HB 2212

84(R) - 2015
House Ways & Means
House Ways & Means

Companion Bill

SB 759

Vote Recommendation

  • Neutral
  • Positive
  • Neutral
  • Positive
  • Neutral


John Wray


Patricia Harless
Susan King
Drew Springer

Bill Caption

Relating to the repeal of certain state taxes; adding provisions subject to a criminal penalty.

Fiscal Notes

A fiscal not dated April 20, 2015 anticipates a negative two-year net impact to General Revenue Related Funds for CSHB 2212 of $2,685,000  through the biennium ending August 31, 2017.

Bill Analysis

House Bill 2212 would repeal the bingo gross rental tax and the liquefied gas tax.

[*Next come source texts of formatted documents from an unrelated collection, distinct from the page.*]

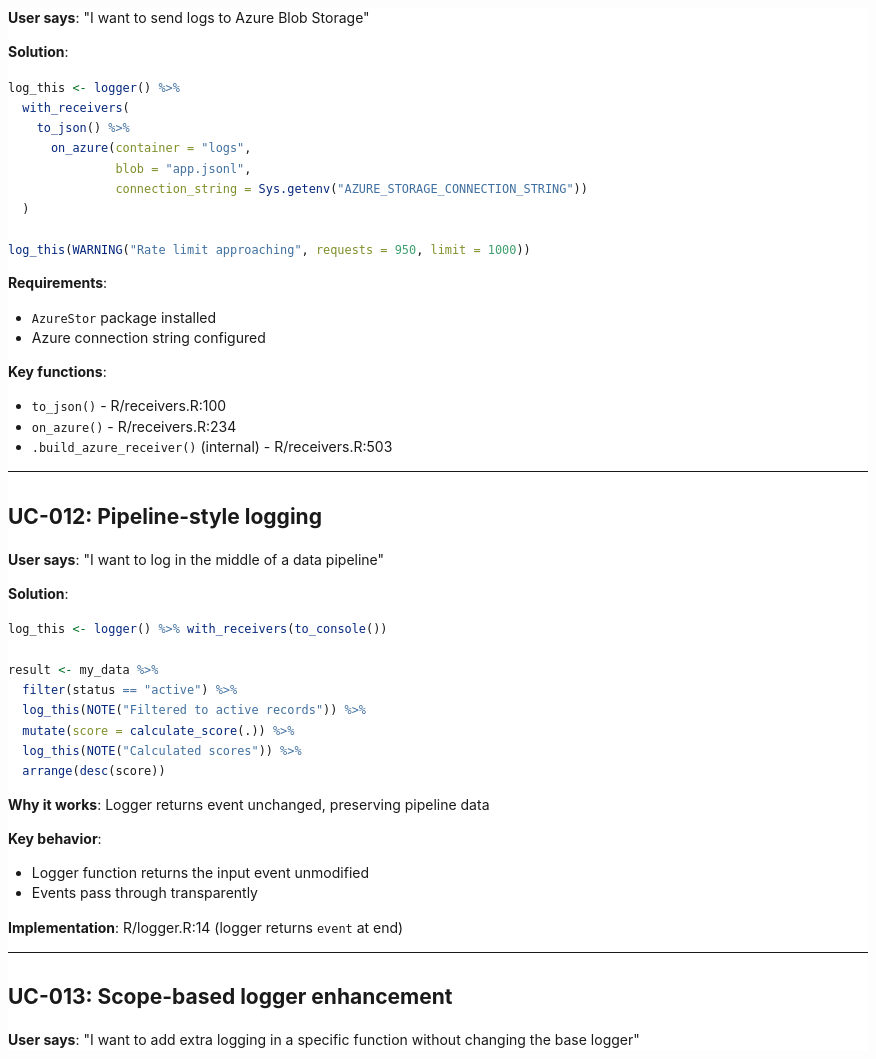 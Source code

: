 **User says**: "I want to send logs to Azure Blob Storage"

**Solution**:
```r
log_this <- logger() %>%
  with_receivers(
    to_json() %>%
      on_azure(container = "logs",
               blob = "app.jsonl",
               connection_string = Sys.getenv("AZURE_STORAGE_CONNECTION_STRING"))
  )

log_this(WARNING("Rate limit approaching", requests = 950, limit = 1000))
```

**Requirements**:
- `AzureStor` package installed
- Azure connection string configured

**Key functions**:
- `to_json()` - R/receivers.R:100
- `on_azure()` - R/receivers.R:234
- `.build_azure_receiver()` (internal) - R/receivers.R:503

---

## UC-012: Pipeline-style logging

**User says**: "I want to log in the middle of a data pipeline"

**Solution**:
```r
log_this <- logger() %>% with_receivers(to_console())

result <- my_data %>%
  filter(status == "active") %>%
  log_this(NOTE("Filtered to active records")) %>%
  mutate(score = calculate_score(.)) %>%
  log_this(NOTE("Calculated scores")) %>%
  arrange(desc(score))
```

**Why it works**: Logger returns event unchanged, preserving pipeline data

**Key behavior**:
- Logger function returns the input event unmodified
- Events pass through transparently

**Implementation**: R/logger.R:14 (logger returns `event` at end)

---

## UC-013: Scope-based logger enhancement

**User says**: "I want to add extra logging in a specific function without changing the base logger"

Currently, a tax is levied on the rental of halls to hold bingo. This tax would be repealed, but bingo-related fees would remain unchanged.

The bill would also abolish the liquefied gas tax. Currently, people that operate a liquefied gas-powered motor vehicle must either purchase a pre-paid decal that proves they have paid applicable taxes on their fuel, or pay the tax at the pump.

House Bill 2212 would also exempt from the compressed natural gas or liquefied natural gas tax motor vehicles used to provide the services of a transit company, including a metropolitan rapid transit authority or a regional transportation authority and operated by a person who on January 1, 2015, had paid the tax on compressed natural gas or liquefied natural gas under Section 162.312 (related to the applicability of the liquefied gas tax to certain public transportation providers using compressed natural gas or liquefied natural gas) as it existed on that date. It would not apply to compressed natural gas or liquefied natural gas delivered into the fuel supply tank of a motor vehicle from a refueling facility accessible to other motor vehicles.

House Bill 2212 would make liquefied gas a special fuel for the purposes of the sales and use tax exemption (Section 151.308 of the Tax Code).

People who have already paid for a decal would be able to ask for a pro rata refund.

Vote Recommendation Notes

Collecting taxes, as well as the auditing and enforcement activities that go with them, cost money to the Comptroller's office, and consequently to taxpayers. When a tax is not bringing significant revenues that offset the costs to taxpayers of collecting it, the tax should be repealed. The Comptroller's Office has indicated that the resources that are currently being used to collect the bingo gross rental tax and the liquefied gas tax could be better used. 

The repeal of the bingo gross rental tax would favor property rights. The repeal of both taxes would favor a more efficient, limited government. We support House Bill 2212.